Start of Available data
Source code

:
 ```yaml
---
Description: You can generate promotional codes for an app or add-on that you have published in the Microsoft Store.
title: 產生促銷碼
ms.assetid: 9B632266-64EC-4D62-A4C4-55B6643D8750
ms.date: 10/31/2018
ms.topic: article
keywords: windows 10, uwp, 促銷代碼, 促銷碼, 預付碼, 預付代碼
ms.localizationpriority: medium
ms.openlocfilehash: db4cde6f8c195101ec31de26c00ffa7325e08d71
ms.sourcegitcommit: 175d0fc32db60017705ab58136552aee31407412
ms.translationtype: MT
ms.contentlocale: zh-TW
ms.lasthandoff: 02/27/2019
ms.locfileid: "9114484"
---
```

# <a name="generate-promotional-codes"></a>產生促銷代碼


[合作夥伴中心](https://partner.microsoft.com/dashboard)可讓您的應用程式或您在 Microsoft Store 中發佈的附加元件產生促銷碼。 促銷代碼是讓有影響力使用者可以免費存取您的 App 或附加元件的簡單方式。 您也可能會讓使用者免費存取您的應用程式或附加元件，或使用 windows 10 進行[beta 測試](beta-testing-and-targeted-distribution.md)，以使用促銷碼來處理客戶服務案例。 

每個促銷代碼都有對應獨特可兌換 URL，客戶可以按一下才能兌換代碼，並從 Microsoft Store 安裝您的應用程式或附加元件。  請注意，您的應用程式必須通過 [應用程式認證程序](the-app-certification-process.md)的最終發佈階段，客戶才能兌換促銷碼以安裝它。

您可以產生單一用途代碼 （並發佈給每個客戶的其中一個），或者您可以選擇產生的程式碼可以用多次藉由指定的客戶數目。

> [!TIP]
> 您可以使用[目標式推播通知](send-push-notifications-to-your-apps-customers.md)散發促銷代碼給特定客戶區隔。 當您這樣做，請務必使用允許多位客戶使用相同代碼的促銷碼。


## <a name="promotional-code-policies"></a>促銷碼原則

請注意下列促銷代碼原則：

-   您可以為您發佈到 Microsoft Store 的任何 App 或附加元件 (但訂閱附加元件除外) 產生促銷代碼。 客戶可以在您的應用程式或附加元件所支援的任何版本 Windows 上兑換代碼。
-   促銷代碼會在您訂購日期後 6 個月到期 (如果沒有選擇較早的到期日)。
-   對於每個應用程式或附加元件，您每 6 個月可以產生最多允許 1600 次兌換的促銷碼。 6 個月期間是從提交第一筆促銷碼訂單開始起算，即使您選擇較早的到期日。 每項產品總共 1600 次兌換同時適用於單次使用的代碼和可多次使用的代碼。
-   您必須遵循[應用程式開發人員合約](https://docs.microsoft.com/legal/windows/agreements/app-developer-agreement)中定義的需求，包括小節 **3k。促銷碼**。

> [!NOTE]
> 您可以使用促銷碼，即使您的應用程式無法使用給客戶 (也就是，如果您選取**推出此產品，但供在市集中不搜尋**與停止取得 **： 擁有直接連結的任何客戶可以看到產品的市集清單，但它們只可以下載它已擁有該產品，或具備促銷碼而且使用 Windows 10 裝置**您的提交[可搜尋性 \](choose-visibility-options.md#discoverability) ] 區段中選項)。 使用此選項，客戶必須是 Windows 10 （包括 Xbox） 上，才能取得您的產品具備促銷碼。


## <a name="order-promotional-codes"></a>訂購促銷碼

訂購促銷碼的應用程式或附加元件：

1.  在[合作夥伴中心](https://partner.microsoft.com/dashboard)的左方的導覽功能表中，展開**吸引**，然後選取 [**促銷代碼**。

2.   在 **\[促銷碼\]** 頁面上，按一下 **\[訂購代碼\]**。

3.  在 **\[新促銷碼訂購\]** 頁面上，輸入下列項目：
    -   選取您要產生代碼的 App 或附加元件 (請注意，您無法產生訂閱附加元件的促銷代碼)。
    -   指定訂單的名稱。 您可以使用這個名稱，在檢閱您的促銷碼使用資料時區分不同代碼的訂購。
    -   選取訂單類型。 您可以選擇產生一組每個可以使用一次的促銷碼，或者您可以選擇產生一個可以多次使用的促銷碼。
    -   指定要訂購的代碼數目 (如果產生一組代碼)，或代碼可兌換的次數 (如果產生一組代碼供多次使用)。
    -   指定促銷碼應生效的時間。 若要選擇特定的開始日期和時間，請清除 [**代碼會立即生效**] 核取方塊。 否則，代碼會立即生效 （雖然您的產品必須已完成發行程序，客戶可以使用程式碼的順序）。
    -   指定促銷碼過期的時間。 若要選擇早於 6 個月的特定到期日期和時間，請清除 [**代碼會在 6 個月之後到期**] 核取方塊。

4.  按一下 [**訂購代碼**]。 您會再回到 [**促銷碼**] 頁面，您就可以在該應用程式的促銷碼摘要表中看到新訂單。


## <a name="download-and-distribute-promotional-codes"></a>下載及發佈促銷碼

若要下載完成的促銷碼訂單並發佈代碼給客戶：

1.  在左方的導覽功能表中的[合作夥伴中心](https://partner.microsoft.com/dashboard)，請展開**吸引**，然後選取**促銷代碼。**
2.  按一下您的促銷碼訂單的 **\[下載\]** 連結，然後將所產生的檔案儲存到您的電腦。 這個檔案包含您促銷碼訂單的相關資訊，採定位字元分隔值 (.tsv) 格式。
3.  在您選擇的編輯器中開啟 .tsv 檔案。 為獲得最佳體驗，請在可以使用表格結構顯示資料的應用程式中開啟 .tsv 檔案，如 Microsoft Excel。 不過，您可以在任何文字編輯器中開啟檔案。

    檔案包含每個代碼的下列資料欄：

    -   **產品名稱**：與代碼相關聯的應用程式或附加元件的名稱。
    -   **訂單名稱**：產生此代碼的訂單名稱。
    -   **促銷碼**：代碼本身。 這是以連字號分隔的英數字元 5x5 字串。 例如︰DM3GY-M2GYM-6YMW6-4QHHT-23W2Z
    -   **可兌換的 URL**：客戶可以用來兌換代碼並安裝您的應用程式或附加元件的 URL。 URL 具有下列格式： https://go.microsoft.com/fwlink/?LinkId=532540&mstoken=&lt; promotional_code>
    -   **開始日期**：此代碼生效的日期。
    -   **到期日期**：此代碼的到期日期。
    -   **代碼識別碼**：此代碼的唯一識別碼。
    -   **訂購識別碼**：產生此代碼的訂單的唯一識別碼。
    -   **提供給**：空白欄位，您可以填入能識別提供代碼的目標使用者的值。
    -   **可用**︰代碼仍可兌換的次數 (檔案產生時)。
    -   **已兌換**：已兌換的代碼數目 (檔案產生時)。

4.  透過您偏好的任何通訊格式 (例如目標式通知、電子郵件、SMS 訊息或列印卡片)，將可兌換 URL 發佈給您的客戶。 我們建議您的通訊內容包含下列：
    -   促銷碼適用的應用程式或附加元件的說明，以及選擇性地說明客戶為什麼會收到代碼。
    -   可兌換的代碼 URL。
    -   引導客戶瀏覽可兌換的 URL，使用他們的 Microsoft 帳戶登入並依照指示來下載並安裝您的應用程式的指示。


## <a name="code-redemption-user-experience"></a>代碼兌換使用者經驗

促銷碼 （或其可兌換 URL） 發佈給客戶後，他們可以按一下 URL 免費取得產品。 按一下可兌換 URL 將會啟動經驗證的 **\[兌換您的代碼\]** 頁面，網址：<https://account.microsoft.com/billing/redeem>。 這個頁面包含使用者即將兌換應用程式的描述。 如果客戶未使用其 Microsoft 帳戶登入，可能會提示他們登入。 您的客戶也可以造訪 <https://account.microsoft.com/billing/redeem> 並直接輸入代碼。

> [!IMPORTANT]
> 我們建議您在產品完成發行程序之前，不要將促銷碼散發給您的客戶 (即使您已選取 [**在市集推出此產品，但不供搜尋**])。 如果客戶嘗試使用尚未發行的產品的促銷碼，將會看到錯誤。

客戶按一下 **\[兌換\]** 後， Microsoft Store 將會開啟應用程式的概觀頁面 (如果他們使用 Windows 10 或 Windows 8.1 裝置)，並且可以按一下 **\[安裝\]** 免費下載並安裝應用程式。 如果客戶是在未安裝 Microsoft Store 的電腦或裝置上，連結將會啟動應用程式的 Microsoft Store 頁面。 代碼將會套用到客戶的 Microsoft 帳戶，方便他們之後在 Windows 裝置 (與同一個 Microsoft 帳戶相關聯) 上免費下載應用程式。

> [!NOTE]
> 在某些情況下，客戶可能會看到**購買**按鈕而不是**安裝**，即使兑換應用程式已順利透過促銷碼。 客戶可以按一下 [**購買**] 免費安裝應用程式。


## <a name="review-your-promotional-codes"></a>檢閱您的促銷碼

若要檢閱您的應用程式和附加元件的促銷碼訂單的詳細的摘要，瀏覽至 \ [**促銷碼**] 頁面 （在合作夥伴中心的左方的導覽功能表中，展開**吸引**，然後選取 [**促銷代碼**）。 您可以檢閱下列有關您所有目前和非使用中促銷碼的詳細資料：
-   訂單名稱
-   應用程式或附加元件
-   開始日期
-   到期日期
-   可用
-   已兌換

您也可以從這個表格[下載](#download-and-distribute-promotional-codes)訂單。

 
End of Available data
• _Action item_
Find the word "codes" in the data and show each line that holds it.

• _Response_
Description: You can generate promotional codes for an app or add-on that you have published in the Microsoft Store.
# <a name="generate-promotional-codes"></a>產生促銷代碼
## <a name="order-promotional-codes"></a>訂購促銷碼
## <a name="download-and-distribute-promotional-codes"></a>下載及發佈促銷碼
## <a name="review-your-promotional-codes"></a>檢閱您的促銷碼
您也可以從這個表格[下載](#download-and-distribute-promotional-codes)訂單。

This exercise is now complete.